3. Search Framework and Data Structures
Source: AIMA 4th Ed., Chapter 3 (Section 3.3) Status: Complete
Overview
All search algorithms share a common framework: maintain a frontier of nodes to explore, expand the most promising node according to some evaluation function, and track which states have been reached to avoid redundant work.
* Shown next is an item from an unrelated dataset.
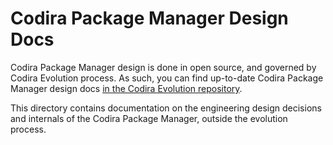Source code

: # Codira Package Manager Design Docs

Codira Package Manager design is done in open source, and governed by Codira Evolution process.
As such, you can find up-to-date Codira Package Manager design docs [in the Codira Evolution repository](https://github.com/codiralang/codira-evolution/tree/main/proposals).

This directory contains documentation on the engineering design decisions and internals of the Codira Package Manager, outside the evolution process.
Understanding this framework makes every specific algorithm a special case.
The BEST-FIRST-SEARCH Framework
All algorithms in this chapter are instances of best-first search,
differing only in the evaluation function f(n).
function BEST-FIRST-SEARCH(problem, f) returns solution node or failure
node <- NODE(STATE=problem.INITIAL)
frontier <- priority queue ordered by f, with node as element
reached <- lookup table, key=problem.INITIAL, value=node
while not IS-EMPTY(frontier) do
node <- POP(frontier)
if problem.IS-GOAL(node.STATE) then return node
for each child in EXPAND(problem, node) do
s <- child.STATE
if s not in reached or child.PATH-COST < reached[s].PATH-COST then
reached[s] <- child
add child to frontier
return failure
The EXPAND function generates all children:
function EXPAND(problem, node) yields nodes
s <- node.STATE
for each action in problem.ACTIONS(s) do
s' <- problem.RESULT(s, action)
cost <- node.PATH-COST + problem.ACTION-COST(s, action, s')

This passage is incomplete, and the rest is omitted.